Material supplied START
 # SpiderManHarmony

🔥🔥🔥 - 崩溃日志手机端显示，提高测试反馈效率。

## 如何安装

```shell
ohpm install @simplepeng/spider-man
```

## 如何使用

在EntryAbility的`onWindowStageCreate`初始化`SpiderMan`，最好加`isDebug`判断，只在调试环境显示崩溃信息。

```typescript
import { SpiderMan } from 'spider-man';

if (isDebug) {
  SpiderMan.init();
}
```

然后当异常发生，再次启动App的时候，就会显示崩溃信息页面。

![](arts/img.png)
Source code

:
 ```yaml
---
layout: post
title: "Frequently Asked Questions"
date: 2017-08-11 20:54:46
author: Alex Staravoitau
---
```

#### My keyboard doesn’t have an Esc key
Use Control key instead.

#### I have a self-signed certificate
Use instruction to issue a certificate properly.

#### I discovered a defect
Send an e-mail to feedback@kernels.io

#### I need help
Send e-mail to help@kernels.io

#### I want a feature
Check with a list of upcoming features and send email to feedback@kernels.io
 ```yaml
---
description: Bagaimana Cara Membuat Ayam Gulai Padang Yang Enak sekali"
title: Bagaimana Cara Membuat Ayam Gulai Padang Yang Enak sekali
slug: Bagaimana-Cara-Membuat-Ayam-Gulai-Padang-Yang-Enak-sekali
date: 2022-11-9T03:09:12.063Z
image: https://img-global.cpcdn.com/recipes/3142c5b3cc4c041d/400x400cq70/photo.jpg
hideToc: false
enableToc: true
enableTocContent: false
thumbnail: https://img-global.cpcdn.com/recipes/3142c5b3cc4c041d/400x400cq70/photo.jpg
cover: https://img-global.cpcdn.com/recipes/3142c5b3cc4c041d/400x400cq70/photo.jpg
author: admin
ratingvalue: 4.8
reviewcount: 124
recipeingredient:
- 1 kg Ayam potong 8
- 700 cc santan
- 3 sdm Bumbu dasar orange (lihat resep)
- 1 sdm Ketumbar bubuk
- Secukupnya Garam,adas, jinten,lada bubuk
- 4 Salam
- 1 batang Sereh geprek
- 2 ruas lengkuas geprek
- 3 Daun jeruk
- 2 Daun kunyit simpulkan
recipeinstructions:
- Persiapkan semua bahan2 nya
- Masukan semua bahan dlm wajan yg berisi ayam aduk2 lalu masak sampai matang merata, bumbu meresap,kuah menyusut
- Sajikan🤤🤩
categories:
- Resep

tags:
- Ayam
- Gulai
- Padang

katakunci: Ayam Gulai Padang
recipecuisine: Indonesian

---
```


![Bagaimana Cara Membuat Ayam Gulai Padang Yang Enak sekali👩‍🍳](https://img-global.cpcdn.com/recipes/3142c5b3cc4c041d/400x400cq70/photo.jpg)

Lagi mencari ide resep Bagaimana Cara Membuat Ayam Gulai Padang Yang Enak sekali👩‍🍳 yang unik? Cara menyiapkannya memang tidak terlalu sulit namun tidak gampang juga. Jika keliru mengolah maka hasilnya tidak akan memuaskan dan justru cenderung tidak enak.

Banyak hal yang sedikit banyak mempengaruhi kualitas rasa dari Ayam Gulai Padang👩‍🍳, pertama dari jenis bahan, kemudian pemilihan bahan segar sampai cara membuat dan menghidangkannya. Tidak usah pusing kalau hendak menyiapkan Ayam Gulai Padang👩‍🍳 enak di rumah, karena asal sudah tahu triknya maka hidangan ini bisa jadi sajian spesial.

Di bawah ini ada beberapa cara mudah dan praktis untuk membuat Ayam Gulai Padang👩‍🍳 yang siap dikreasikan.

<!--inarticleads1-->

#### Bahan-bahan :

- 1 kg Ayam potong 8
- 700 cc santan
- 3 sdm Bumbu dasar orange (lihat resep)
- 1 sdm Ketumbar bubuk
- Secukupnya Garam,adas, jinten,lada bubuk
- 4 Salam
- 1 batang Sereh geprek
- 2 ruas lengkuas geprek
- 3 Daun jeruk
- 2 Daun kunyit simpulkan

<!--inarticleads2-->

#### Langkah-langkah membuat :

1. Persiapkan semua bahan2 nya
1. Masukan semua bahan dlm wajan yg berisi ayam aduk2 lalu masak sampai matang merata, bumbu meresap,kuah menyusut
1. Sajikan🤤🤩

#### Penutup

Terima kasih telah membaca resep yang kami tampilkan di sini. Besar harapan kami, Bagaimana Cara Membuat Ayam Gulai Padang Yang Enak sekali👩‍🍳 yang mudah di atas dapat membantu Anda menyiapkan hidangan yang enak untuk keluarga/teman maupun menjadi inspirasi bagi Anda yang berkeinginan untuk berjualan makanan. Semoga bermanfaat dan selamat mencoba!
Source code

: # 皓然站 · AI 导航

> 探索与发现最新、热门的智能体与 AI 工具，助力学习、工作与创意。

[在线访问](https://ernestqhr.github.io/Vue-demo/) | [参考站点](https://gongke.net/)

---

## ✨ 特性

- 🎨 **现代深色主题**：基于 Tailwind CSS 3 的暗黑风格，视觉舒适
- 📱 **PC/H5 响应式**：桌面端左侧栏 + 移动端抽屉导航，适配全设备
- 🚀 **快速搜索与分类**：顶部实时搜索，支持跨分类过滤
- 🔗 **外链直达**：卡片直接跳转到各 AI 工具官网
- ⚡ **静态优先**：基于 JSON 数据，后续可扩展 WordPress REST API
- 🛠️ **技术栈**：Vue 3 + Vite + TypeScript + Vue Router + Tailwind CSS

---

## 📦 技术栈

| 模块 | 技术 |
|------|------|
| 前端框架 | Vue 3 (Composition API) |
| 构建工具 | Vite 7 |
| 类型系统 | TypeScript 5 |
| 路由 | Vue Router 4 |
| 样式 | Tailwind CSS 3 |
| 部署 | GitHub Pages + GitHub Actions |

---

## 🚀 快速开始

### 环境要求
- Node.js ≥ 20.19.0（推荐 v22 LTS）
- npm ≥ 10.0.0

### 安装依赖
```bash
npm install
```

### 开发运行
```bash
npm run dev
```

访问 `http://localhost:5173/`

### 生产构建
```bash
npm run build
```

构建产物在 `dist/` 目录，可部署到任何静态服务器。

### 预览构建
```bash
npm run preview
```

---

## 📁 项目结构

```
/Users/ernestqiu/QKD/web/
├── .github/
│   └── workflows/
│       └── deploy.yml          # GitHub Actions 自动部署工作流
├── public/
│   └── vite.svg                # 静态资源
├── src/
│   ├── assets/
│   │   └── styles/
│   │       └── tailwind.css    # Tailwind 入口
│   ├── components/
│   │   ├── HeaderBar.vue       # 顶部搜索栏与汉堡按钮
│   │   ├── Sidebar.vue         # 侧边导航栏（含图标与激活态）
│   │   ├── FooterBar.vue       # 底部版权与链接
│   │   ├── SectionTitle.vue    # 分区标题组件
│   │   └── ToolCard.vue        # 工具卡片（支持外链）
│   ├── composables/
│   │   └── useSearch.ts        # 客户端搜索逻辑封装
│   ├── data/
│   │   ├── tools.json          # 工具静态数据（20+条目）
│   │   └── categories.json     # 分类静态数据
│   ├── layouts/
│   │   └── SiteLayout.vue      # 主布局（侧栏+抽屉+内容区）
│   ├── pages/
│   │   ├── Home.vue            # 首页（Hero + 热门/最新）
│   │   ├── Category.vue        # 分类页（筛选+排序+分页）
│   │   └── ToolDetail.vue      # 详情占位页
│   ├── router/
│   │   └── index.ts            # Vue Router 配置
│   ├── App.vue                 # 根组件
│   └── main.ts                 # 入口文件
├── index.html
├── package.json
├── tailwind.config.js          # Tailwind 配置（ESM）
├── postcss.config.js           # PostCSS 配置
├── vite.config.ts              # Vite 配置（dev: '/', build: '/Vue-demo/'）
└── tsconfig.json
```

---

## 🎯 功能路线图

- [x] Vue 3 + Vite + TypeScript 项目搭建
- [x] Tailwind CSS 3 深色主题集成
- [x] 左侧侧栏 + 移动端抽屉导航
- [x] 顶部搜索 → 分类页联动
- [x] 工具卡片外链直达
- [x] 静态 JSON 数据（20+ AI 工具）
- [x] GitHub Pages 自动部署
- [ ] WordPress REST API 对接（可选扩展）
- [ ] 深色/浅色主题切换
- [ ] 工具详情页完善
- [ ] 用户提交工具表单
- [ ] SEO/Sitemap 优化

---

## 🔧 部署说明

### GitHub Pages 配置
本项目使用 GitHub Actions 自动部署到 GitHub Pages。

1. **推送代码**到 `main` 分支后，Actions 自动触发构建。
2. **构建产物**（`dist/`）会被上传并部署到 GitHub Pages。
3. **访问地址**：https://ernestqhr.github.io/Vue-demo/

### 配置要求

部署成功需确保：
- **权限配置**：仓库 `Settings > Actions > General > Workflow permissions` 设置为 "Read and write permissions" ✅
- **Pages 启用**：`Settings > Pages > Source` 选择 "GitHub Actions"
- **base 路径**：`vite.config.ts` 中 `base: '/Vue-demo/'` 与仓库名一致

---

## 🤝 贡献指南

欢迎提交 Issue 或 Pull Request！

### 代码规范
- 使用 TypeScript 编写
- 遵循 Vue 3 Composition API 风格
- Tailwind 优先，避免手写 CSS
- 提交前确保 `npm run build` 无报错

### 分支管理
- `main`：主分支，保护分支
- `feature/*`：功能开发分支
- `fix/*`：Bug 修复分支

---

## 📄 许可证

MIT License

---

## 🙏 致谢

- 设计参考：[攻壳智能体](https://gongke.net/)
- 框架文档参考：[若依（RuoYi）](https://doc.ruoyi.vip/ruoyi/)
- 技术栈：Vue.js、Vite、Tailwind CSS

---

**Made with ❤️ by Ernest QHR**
Material supplied END
In the listing above, locate the line containing "Banyak hal yang" and the line containing "<!--inarticleads1-->", then transcribe both and every line between them verbatim.

» **Solution for this task**
Banyak hal yang sedikit banyak mempengaruhi kualitas rasa dari Ayam Gulai Padang👩‍🍳, pertama dari jenis bahan, kemudian pemilihan bahan segar sampai cara membuat dan menghidangkannya. Tidak usah pusing kalau hendak menyiapkan Ayam Gulai Padang👩‍🍳 enak di rumah, karena asal sudah tahu triknya maka hidangan ini bisa jadi sajian spesial.

Di bawah ini ada beberapa cara mudah dan praktis untuk membuat Ayam Gulai Padang👩‍🍳 yang siap dikreasikan.

<!--inarticleads1-->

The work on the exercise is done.